===== RECORDS SUPPLIED =====
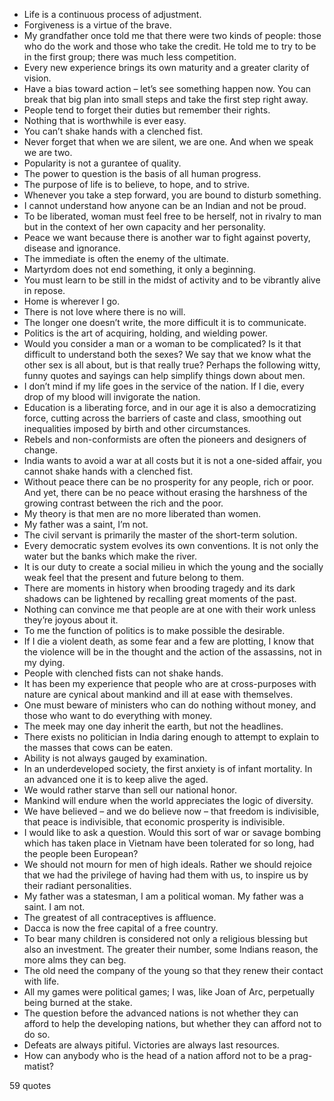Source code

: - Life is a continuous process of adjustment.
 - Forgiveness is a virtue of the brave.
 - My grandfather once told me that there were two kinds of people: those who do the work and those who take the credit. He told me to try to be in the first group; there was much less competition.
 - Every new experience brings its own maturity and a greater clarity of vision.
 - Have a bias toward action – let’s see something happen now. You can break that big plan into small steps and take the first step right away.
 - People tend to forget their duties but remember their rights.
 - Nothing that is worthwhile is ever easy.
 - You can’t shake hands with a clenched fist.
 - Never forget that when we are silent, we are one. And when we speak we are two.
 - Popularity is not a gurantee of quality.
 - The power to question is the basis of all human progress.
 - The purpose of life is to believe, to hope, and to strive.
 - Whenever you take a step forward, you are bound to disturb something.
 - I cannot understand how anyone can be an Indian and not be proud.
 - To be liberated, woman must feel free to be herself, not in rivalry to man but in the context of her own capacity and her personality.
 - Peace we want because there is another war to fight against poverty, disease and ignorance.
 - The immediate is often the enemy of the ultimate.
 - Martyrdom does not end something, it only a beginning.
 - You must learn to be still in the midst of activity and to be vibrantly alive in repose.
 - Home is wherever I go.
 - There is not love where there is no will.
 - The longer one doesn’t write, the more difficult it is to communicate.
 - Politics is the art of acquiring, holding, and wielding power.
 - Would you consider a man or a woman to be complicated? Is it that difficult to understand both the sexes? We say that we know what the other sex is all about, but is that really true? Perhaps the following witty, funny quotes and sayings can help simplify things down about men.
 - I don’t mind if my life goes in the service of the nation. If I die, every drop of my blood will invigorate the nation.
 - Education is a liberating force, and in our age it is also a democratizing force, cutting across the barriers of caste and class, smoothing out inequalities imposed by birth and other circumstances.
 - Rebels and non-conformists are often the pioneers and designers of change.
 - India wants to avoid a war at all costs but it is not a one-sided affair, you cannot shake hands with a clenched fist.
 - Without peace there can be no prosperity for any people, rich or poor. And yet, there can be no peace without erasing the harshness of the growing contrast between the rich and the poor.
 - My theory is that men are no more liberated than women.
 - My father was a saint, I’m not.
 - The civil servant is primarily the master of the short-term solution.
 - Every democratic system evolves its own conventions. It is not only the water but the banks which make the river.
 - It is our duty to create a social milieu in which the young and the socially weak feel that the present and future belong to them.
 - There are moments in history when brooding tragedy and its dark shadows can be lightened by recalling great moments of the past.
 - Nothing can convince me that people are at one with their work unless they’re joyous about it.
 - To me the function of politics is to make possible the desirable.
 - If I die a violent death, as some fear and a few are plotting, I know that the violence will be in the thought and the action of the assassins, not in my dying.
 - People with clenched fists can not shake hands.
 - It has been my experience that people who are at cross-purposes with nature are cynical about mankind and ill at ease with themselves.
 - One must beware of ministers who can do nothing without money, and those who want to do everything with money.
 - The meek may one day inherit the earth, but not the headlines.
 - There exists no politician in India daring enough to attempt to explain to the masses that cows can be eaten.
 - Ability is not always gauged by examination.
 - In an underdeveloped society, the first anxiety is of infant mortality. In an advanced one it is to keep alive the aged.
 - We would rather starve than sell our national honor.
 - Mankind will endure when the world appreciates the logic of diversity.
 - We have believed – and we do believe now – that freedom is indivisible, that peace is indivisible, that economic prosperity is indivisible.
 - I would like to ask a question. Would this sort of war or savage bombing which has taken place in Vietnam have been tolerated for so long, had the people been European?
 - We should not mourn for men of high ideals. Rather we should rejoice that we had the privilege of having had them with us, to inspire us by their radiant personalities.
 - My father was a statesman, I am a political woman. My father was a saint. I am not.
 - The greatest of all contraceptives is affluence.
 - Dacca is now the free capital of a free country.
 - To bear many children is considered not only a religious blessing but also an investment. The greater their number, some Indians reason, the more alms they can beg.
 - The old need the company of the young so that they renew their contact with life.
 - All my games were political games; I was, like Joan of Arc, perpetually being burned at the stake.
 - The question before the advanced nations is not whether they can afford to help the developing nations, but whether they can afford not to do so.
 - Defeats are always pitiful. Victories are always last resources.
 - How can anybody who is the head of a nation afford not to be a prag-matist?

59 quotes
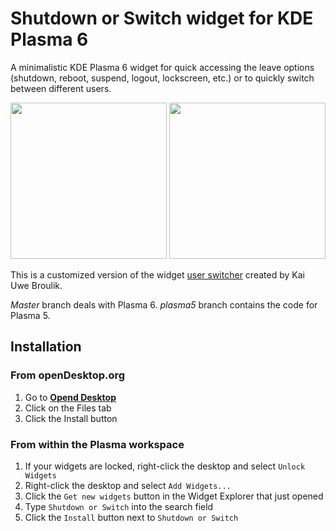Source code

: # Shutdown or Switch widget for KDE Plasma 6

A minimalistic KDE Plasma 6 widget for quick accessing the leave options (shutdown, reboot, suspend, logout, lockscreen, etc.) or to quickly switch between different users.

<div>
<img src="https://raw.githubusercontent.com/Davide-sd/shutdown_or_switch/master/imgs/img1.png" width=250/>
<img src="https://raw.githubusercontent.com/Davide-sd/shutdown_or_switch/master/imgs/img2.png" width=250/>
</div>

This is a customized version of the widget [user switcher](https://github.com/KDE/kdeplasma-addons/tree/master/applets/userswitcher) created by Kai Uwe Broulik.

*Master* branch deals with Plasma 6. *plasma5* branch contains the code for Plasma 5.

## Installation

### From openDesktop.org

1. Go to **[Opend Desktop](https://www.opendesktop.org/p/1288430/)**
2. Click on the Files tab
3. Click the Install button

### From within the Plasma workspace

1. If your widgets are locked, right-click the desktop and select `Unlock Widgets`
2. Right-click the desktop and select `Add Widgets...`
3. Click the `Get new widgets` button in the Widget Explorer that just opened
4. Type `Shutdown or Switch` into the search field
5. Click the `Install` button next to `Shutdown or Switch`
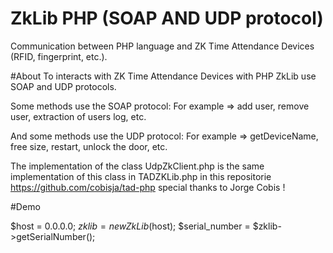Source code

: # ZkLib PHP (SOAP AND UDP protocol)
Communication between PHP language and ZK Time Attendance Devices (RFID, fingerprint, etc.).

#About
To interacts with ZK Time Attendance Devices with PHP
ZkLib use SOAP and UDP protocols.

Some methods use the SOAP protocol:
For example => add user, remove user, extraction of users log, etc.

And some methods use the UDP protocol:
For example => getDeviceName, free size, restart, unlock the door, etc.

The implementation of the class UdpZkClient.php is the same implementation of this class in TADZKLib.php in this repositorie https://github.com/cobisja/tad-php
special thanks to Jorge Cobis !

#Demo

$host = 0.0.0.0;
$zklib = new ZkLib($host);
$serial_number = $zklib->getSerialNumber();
=====
===== RECORDS SUPPLIED =====
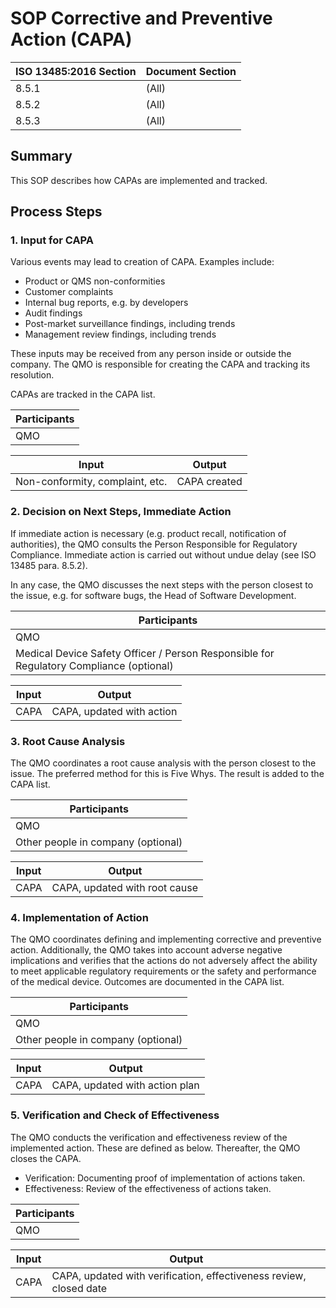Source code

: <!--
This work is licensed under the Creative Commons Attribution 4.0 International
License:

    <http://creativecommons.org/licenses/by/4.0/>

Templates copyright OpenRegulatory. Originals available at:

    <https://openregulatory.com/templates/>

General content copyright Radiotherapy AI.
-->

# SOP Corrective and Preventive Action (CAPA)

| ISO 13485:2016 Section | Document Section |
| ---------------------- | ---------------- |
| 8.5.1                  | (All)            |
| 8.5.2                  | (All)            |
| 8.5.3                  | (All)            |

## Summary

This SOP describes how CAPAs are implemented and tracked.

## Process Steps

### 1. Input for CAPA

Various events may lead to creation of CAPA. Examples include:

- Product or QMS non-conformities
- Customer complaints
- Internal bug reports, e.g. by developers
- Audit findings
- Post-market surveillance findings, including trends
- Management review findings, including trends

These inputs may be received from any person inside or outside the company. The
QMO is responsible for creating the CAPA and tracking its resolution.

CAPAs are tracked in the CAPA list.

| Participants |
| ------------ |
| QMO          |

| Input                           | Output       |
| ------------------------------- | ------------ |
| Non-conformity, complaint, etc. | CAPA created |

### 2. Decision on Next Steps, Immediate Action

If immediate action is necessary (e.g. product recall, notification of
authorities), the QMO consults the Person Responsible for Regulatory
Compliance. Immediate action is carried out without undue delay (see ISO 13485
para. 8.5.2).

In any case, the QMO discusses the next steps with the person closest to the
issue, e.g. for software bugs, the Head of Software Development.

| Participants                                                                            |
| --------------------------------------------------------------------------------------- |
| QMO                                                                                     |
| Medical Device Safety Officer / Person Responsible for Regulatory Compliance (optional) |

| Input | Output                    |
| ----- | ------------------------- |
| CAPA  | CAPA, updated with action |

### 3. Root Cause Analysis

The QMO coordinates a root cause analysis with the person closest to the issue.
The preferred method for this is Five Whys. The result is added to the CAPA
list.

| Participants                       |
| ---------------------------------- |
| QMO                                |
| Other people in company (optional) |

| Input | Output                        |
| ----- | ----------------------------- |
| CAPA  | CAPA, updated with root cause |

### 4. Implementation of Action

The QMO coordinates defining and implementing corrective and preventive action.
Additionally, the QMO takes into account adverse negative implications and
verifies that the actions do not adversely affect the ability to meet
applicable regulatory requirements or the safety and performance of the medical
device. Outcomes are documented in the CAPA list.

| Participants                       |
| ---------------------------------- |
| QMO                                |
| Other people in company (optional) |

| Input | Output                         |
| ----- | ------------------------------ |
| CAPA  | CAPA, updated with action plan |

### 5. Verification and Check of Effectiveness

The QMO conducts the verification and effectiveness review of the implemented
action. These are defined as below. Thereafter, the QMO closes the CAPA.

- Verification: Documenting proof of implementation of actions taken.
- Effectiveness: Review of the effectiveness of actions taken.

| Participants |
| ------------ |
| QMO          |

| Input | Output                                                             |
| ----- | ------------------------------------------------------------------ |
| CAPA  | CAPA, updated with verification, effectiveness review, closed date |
=====
• _DIRECTIONS_:
How many lines above include the word "believe"? Answer with the number alone.

• _ANSWER TO THIS PROBLEM_:
2